PROMPT
Copy out nothing but the line containing "memory usage during" and the lines that follow it to the end of the entries, exactly as they stand.

EXCERPTED DATA
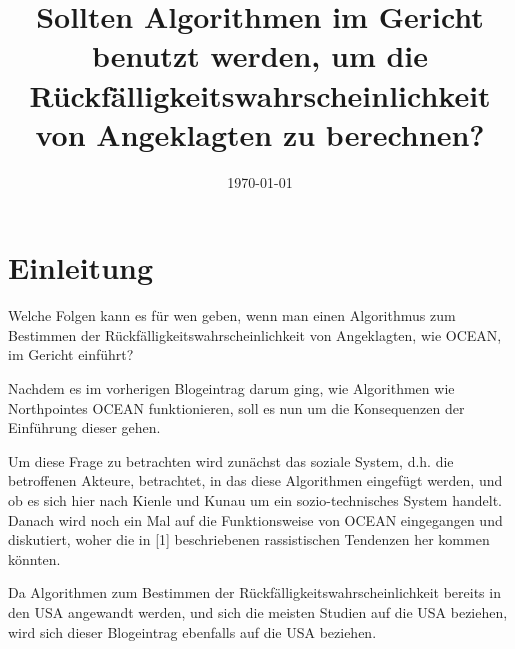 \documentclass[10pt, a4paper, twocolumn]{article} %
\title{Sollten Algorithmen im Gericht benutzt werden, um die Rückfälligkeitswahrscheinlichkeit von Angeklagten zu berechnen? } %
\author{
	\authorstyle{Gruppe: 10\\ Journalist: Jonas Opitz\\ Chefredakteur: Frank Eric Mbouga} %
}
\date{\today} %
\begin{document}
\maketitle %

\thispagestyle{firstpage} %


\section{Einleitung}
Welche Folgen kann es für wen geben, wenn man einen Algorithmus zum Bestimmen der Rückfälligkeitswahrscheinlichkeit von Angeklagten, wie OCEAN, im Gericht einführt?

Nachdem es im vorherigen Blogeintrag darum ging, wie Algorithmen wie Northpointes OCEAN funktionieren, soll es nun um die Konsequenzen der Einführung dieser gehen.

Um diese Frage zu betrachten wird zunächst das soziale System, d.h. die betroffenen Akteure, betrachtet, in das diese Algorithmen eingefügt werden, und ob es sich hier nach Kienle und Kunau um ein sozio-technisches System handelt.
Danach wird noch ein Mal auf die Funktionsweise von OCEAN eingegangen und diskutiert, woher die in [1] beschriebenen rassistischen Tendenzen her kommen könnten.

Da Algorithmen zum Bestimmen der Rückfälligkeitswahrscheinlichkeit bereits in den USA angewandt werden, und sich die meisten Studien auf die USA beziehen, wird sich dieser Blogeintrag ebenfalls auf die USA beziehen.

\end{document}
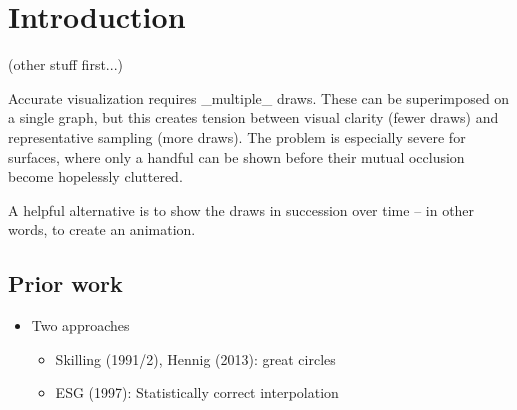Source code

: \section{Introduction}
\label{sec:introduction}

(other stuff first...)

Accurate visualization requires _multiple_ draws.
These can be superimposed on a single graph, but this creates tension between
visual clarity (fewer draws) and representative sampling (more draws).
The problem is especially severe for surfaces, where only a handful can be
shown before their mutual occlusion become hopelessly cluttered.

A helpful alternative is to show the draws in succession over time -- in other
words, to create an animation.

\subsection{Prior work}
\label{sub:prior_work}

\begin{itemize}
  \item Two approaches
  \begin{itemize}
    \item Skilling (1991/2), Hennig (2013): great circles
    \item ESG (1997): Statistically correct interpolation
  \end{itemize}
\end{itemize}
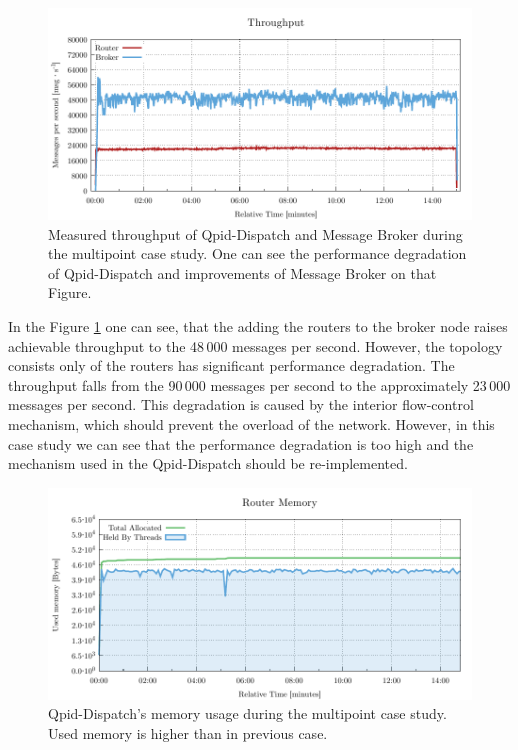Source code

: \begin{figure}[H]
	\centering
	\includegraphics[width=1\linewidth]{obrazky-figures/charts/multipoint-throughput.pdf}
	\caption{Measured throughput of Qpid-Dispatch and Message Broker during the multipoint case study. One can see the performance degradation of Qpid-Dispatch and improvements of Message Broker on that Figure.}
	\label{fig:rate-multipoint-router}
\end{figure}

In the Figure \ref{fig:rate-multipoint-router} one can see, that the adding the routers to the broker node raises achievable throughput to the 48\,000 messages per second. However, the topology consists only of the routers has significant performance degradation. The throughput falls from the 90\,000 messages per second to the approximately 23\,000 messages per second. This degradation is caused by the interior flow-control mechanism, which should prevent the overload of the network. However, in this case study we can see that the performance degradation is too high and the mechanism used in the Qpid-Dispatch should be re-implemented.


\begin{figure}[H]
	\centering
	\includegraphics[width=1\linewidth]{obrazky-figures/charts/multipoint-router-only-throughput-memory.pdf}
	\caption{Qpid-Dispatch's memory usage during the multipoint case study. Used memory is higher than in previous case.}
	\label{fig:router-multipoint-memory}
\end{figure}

RESPONSE AREA
	\caption{Qpid-Dispatch's memory usage during the multipoint case study. Used memory is higher than in previous case.}
	\label{fig:router-multipoint-memory}
\end{figure}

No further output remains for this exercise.